Task description:
Using the records below, transcribe word for word the stretch from the line that contains "a category page)" through the line that contains "blog | blog_post |", both end lines included, and nothing else.
** Opening The records block **
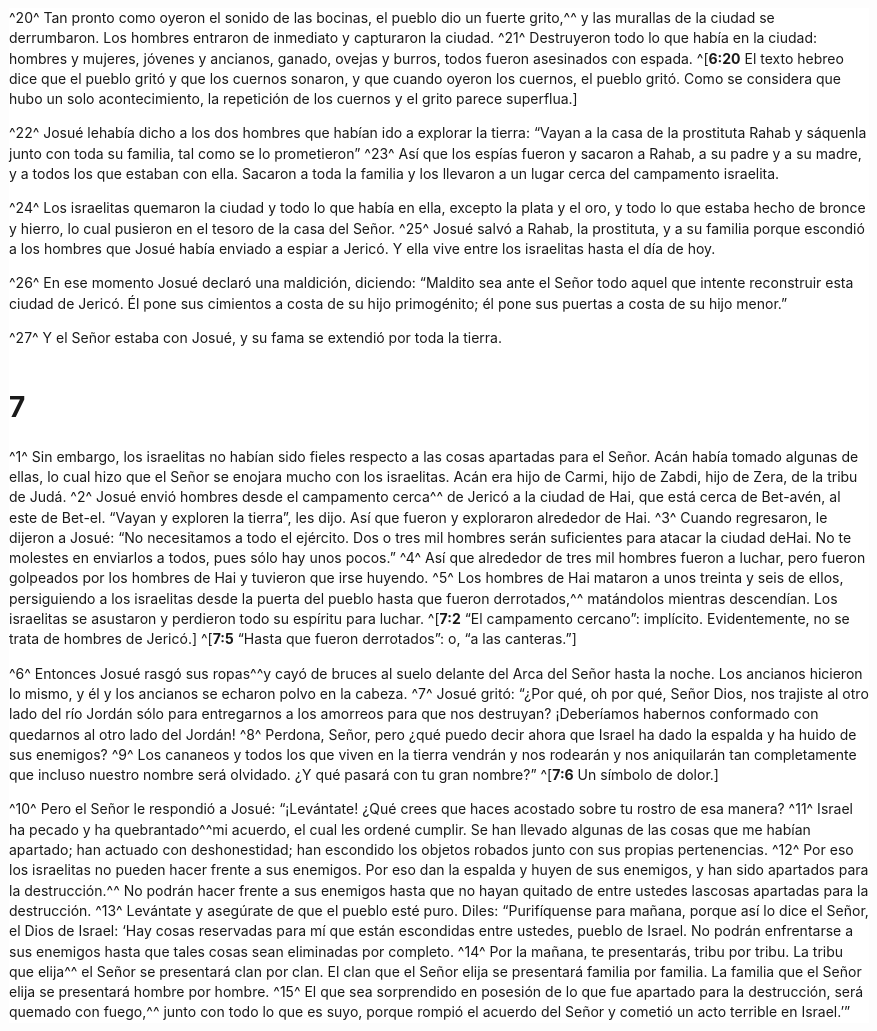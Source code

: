 ^20^ Tan pronto como oyeron el sonido de las bocinas, el pueblo dio un fuerte grito,^^ y las murallas de la ciudad se derrumbaron. Los hombres entraron de inmediato y capturaron la ciudad. ^21^ Destruyeron todo lo que había en la ciudad: hombres y mujeres, jóvenes y ancianos, ganado, ovejas y burros, todos fueron asesinados con espada. 
^[**6:20** El texto hebreo dice que el pueblo gritó y que los cuernos sonaron, y que cuando oyeron los cuernos, el pueblo gritó. Como se considera que hubo un solo acontecimiento, la repetición de los cuernos y el grito parece superflua.]

^22^ Josué lehabía dicho a los dos hombres que habían ido a explorar la tierra: “Vayan a la casa de la prostituta Rahab y sáquenla junto con toda su familia, tal como se lo prometieron” ^23^ Así que los espías fueron y sacaron a Rahab, a su padre y a su madre, y a todos los que estaban con ella. Sacaron a toda la familia y los llevaron a un lugar cerca del campamento israelita. 

^24^ Los israelitas quemaron la ciudad y todo lo que había en ella, excepto la plata y el oro, y todo lo que estaba hecho de bronce y hierro, lo cual pusieron en el tesoro de la casa del Señor. ^25^ Josué salvó a Rahab, la prostituta, y a su familia porque escondió a los hombres que Josué había enviado a espiar a Jericó. Y ella vive entre los israelitas hasta el día de hoy. 

^26^ En ese momento Josué declaró una maldición, diciendo: “Maldito sea ante el Señor todo aquel que intente reconstruir esta ciudad de Jericó. Él pone sus cimientos a costa de su hijo primogénito; él pone sus puertas a costa de su hijo menor.” 

^27^ Y el Señor estaba con Josué, y su fama se extendió por toda la tierra. 

# 7 
^1^ Sin embargo, los israelitas no habían sido fieles respecto a las cosas apartadas para el Señor. Acán había tomado algunas de ellas, lo cual hizo que el Señor se enojara mucho con los israelitas. Acán era hijo de Carmi, hijo de Zabdi, hijo de Zera, de la tribu de Judá. ^2^ Josué envió hombres desde el campamento cerca^^ de Jericó a la ciudad de Hai, que está cerca de Bet-avén, al este de Bet-el. “Vayan y exploren la tierra”, les dijo. Así que fueron y exploraron alrededor de Hai. ^3^ Cuando regresaron, le dijeron a Josué: “No necesitamos a todo el ejército. Dos o tres mil hombres serán suficientes para atacar la ciudad deHai. No te molestes en enviarlos a todos, pues sólo hay unos pocos.” ^4^ Así que alrededor de tres mil hombres fueron a luchar, pero fueron golpeados por los hombres de Hai y tuvieron que irse huyendo. ^5^ Los hombres de Hai mataron a unos treinta y seis de ellos, persiguiendo a los israelitas desde la puerta del pueblo hasta que fueron derrotados,^^ matándolos mientras descendían. Los israelitas se asustaron y perdieron todo su espíritu para luchar. 
^[**7:2** “El campamento cercano”: implícito. Evidentemente, no se trata de hombres de Jericó.]
^[**7:5** “Hasta que fueron derrotados”: o, “a las canteras.”]

^6^ Entonces Josué rasgó sus ropas^^y cayó de bruces al suelo delante del Arca del Señor hasta la noche. Los ancianos hicieron lo mismo, y él y los ancianos se echaron polvo en la cabeza. ^7^ Josué gritó: “¿Por qué, oh por qué, Señor Dios, nos trajiste al otro lado del río Jordán sólo para entregarnos a los amorreos para que nos destruyan? ¡Deberíamos habernos conformado con quedarnos al otro lado del Jordán! ^8^ Perdona, Señor, pero ¿qué puedo decir ahora que Israel ha dado la espalda y ha huido de sus enemigos? ^9^ Los cananeos y todos los que viven en la tierra vendrán y nos rodearán y nos aniquilarán tan completamente que incluso nuestro nombre será olvidado. ¿Y qué pasará con tu gran nombre?” 
^[**7:6** Un símbolo de dolor.]

^10^ Pero el Señor le respondió a Josué: “¡Levántate! ¿Qué crees que haces acostado sobre tu rostro de esa manera? ^11^ Israel ha pecado y ha quebrantado^^mi acuerdo, el cual les ordené cumplir. Se han llevado algunas de las cosas que me habían apartado; han actuado con deshonestidad; han escondido los objetos robados junto con sus propias pertenencias. ^12^ Por eso los israelitas no pueden hacer frente a sus enemigos. Por eso dan la espalda y huyen de sus enemigos, y han sido apartados para la destrucción.^^ No podrán hacer frente a sus enemigos hasta que no hayan quitado de entre ustedes lascosas apartadas para la destrucción. ^13^ Levántate y asegúrate de que el pueblo esté puro. Diles: “Purifíquense para mañana, porque así lo dice el Señor, el Dios de Israel: ‘Hay cosas reservadas para mí que están escondidas entre ustedes, pueblo de Israel. No podrán enfrentarse a sus enemigos hasta que tales cosas sean eliminadas por completo. ^14^ Por la mañana, te presentarás, tribu por tribu. La tribu que elija^^ el Señor se presentará clan por clan. El clan que el Señor elija se presentará familia por familia. La familia que el Señor elija se presentará hombre por hombre. ^15^ El que sea sorprendido en posesión de lo que fue apartado para la destrucción, será quemado con fuego,^^ junto con todo lo que es suyo, porque rompió el acuerdo del Señor y cometió un acto terrible en Israel.’” 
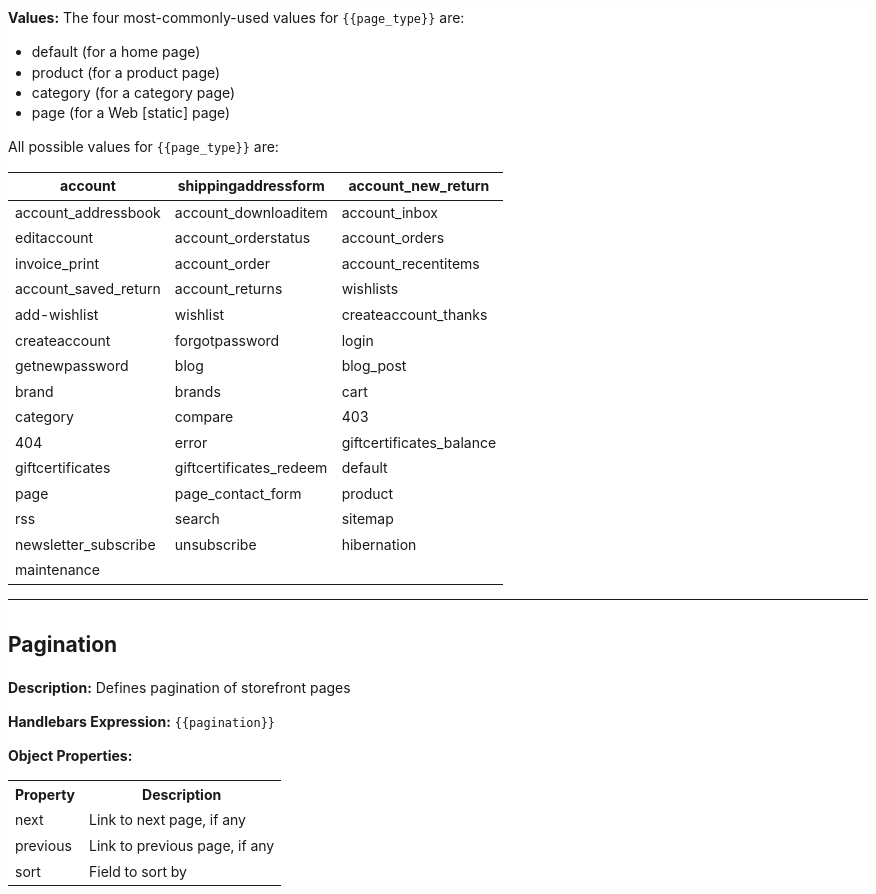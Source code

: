 <b>Values:</b> The four most-commonly-used values for `{{page_type}}` are:

* default (for a home page)
* product (for a product page)
* category (for a category page)
* page (for a Web [static] page)

All possible values for `{{page_type}}` are:

| account | shippingaddressform | account_new_return |
|---|---|---|
| account_addressbook | account_downloaditem | account_inbox |
| editaccount | account_orderstatus | account_orders |
| invoice_print | account_order | account_recentitems |
| account_saved_return | account_returns | wishlists |
| add-wishlist | wishlist | createaccount_thanks |
| createaccount | forgotpassword | login |
| getnewpassword | blog | blog_post |
| brand | brands | cart |
| category | compare | 403 |
| 404 | error | giftcertificates_balance |
| giftcertificates | giftcertificates_redeem | default |
| page | page_contact_form | product |
| rss | search | sitemap |
| newsletter_subscribe | unsubscribe | hibernation |
| maintenance |

---

<a href='#global-objects_pagination' aria-hidden='true' class='block-anchor'  id='global-objects_pagination'><i aria-hidden='true' class='linkify icon'></i></a>

## Pagination

**Description:** Defines pagination of storefront pages

**Handlebars Expression:** `{{pagination}}`

**Object Properties:**

<table>
    <tr>   
      <th>Property</th>   
      <th>Description</th>
    </tr>
    <tr>   
      <td>next</td>   
      <td>Link to next page, if any</td>
    </tr>
    <tr>   
      <td>previous</td>   
      <td>Link to previous page, if any</td>
    </tr>
    <tr>   
      <td>sort</td>   
      <td>Field to sort by</td>
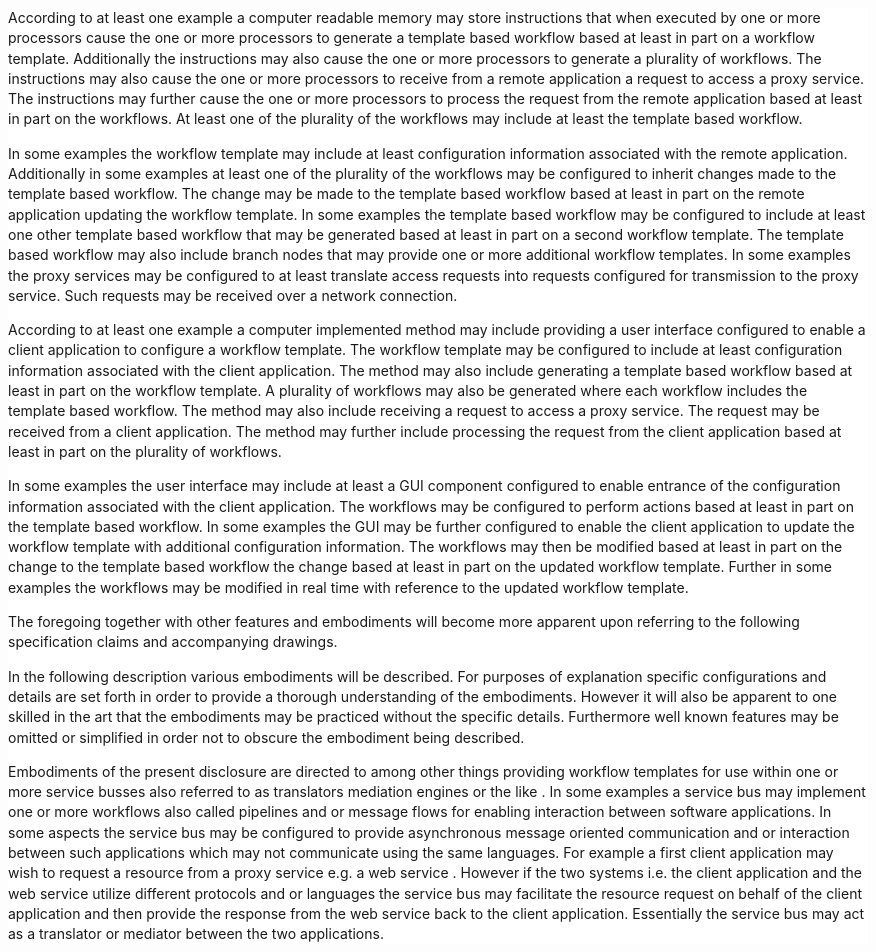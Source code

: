 According to at least one example a computer readable memory may store instructions that when executed by one or more processors cause the one or more processors to generate a template based workflow based at least in part on a workflow template. Additionally the instructions may also cause the one or more processors to generate a plurality of workflows. The instructions may also cause the one or more processors to receive from a remote application a request to access a proxy service. The instructions may further cause the one or more processors to process the request from the remote application based at least in part on the workflows. At least one of the plurality of the workflows may include at least the template based workflow.

In some examples the workflow template may include at least configuration information associated with the remote application. Additionally in some examples at least one of the plurality of the workflows may be configured to inherit changes made to the template based workflow. The change may be made to the template based workflow based at least in part on the remote application updating the workflow template. In some examples the template based workflow may be configured to include at least one other template based workflow that may be generated based at least in part on a second workflow template. The template based workflow may also include branch nodes that may provide one or more additional workflow templates. In some examples the proxy services may be configured to at least translate access requests into requests configured for transmission to the proxy service. Such requests may be received over a network connection.

According to at least one example a computer implemented method may include providing a user interface configured to enable a client application to configure a workflow template. The workflow template may be configured to include at least configuration information associated with the client application. The method may also include generating a template based workflow based at least in part on the workflow template. A plurality of workflows may also be generated where each workflow includes the template based workflow. The method may also include receiving a request to access a proxy service. The request may be received from a client application. The method may further include processing the request from the client application based at least in part on the plurality of workflows.

In some examples the user interface may include at least a GUI component configured to enable entrance of the configuration information associated with the client application. The workflows may be configured to perform actions based at least in part on the template based workflow. In some examples the GUI may be further configured to enable the client application to update the workflow template with additional configuration information. The workflows may then be modified based at least in part on the change to the template based workflow the change based at least in part on the updated workflow template. Further in some examples the workflows may be modified in real time with reference to the updated workflow template.

The foregoing together with other features and embodiments will become more apparent upon referring to the following specification claims and accompanying drawings.

In the following description various embodiments will be described. For purposes of explanation specific configurations and details are set forth in order to provide a thorough understanding of the embodiments. However it will also be apparent to one skilled in the art that the embodiments may be practiced without the specific details. Furthermore well known features may be omitted or simplified in order not to obscure the embodiment being described.

Embodiments of the present disclosure are directed to among other things providing workflow templates for use within one or more service busses also referred to as translators mediation engines or the like . In some examples a service bus may implement one or more workflows also called pipelines and or message flows for enabling interaction between software applications. In some aspects the service bus may be configured to provide asynchronous message oriented communication and or interaction between such applications which may not communicate using the same languages. For example a first client application may wish to request a resource from a proxy service e.g. a web service . However if the two systems i.e. the client application and the web service utilize different protocols and or languages the service bus may facilitate the resource request on behalf of the client application and then provide the response from the web service back to the client application. Essentially the service bus may act as a translator or mediator between the two applications.

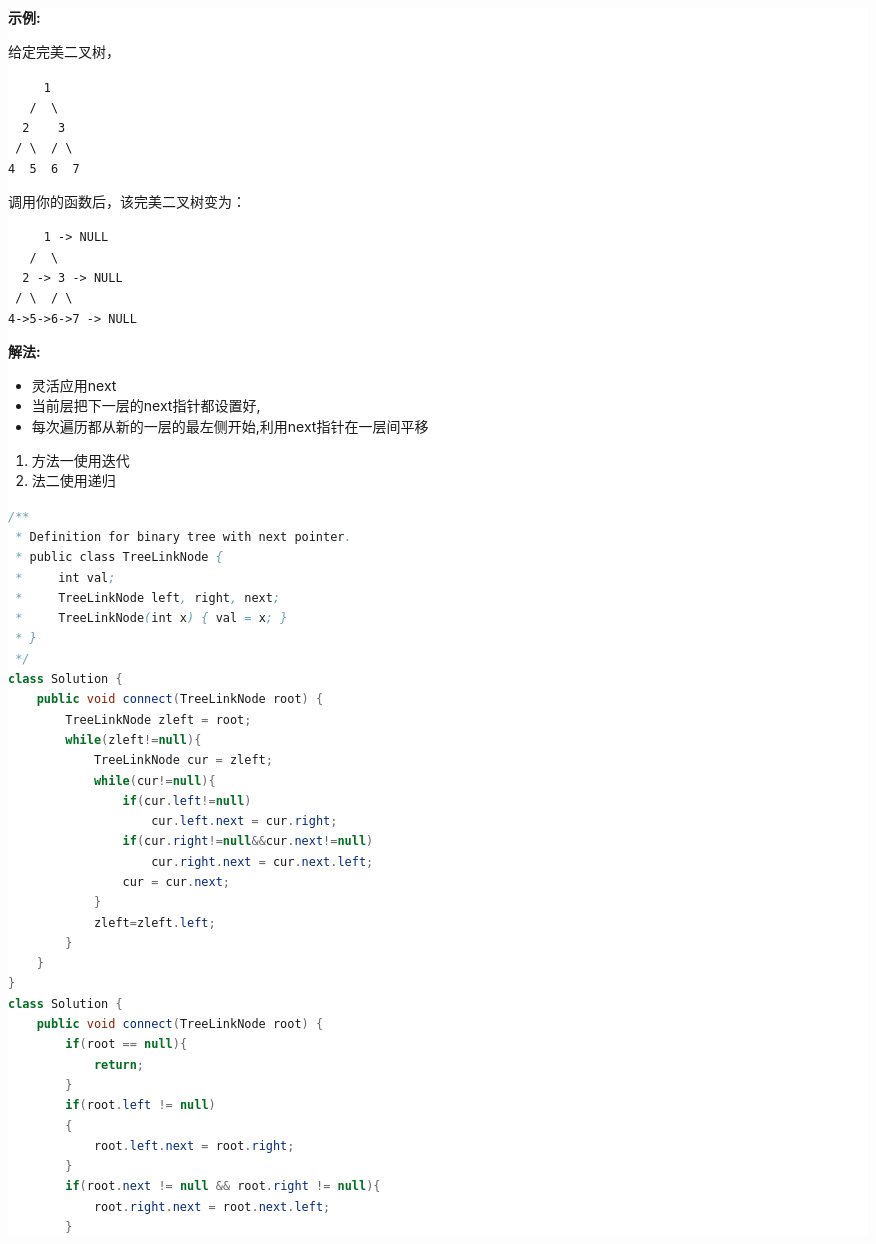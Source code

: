 **示例:**

给定完美二叉树，

```
     1
   /  \
  2    3
 / \  / \
4  5  6  7
```

调用你的函数后，该完美二叉树变为：

```
     1 -> NULL
   /  \
  2 -> 3 -> NULL
 / \  / \
4->5->6->7 -> NULL
```

**解法:**

* 灵活应用next
* 当前层把下一层的next指针都设置好,
* 每次遍历都从新的一层的最左侧开始,利用next指针在一层间平移

1. 方法一使用迭代
2. 法二使用递归

```java
/**
 * Definition for binary tree with next pointer.
 * public class TreeLinkNode {
 *     int val;
 *     TreeLinkNode left, right, next;
 *     TreeLinkNode(int x) { val = x; }
 * }
 */
class Solution {
    public void connect(TreeLinkNode root) {
        TreeLinkNode zleft = root;
        while(zleft!=null){
            TreeLinkNode cur = zleft;
            while(cur!=null){
                if(cur.left!=null)
                    cur.left.next = cur.right;
                if(cur.right!=null&&cur.next!=null)
                    cur.right.next = cur.next.left;
                cur = cur.next;
            }
            zleft=zleft.left;
        }
    }
}
class Solution {
    public void connect(TreeLinkNode root) {
        if(root == null){
            return;
        }
        if(root.left != null)
        {
            root.left.next = root.right;
        }
        if(root.next != null && root.right != null){
            root.right.next = root.next.left;
        }
```
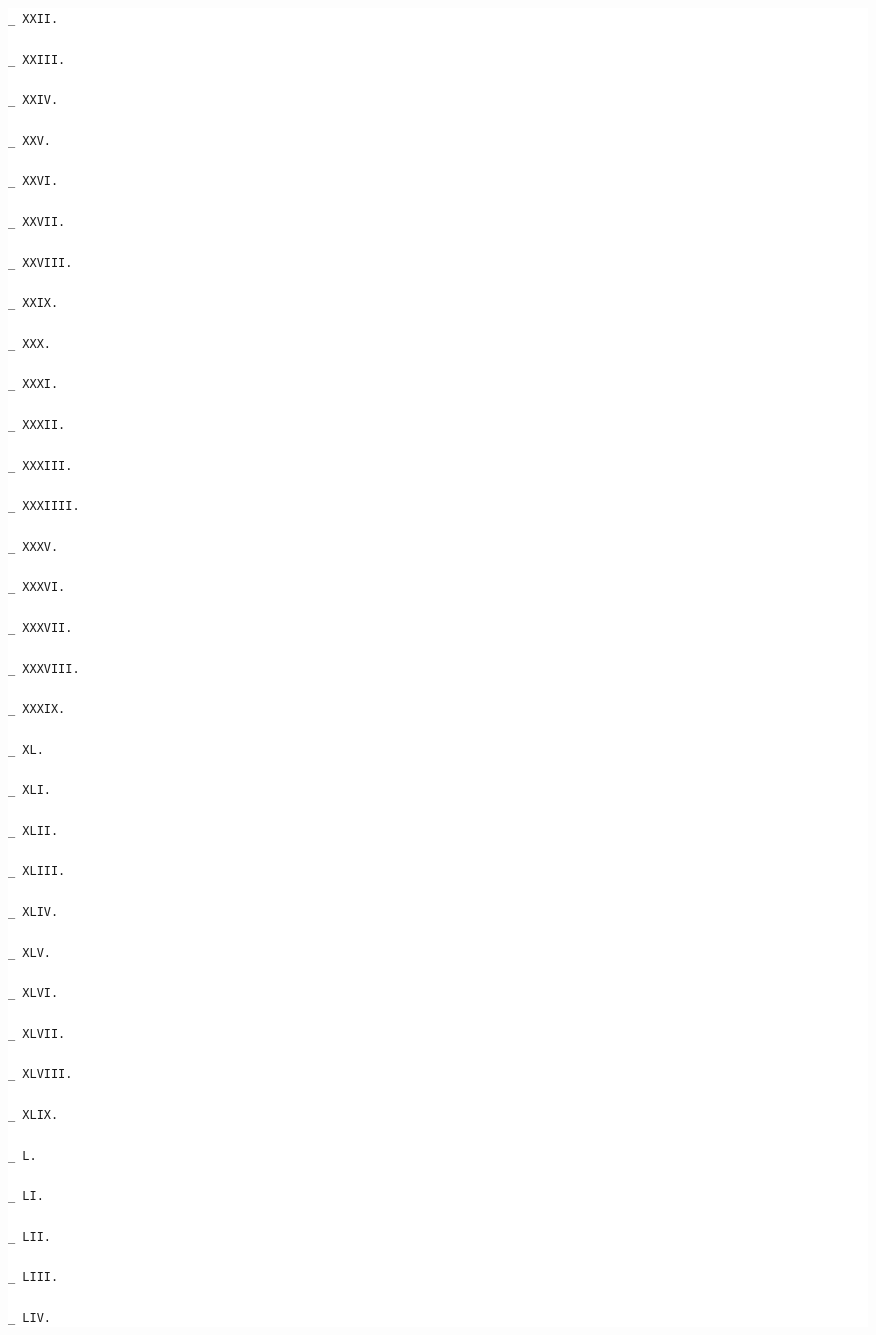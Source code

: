     _ XXII.

    _ XXIII.

    _ XXIV.

    _ XXV.

    _ XXVI.

    _ XXVII.

    _ XXVIII.

    _ XXIX.

    _ XXX.

    _ XXXI.

    _ XXXII.

    _ XXXIII.

    _ XXXIIII.

    _ XXXV.

    _ XXXVI.

    _ XXXVII.

    _ XXXVIII.

    _ XXXIX.

    _ XL.

    _ XLI.

    _ XLII.

    _ XLIII.

    _ XLIV.

    _ XLV.

    _ XLVI.

    _ XLVII.

    _ XLVIII.

    _ XLIX.

    _ L.

    _ LI.

    _ LII.

    _ LIII.

    _ LIV.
** Closing The records block **
Response to the exercise:
* category (for a category page)
* page (for a Web [static] page)

All possible values for `{{page_type}}` are:

| account | shippingaddressform | account_new_return |
|---|---|---|
| account_addressbook | account_downloaditem | account_inbox |
| editaccount | account_orderstatus | account_orders |
| invoice_print | account_order | account_recentitems |
| account_saved_return | account_returns | wishlists |
| add-wishlist | wishlist | createaccount_thanks |
| createaccount | forgotpassword | login |
| getnewpassword | blog | blog_post |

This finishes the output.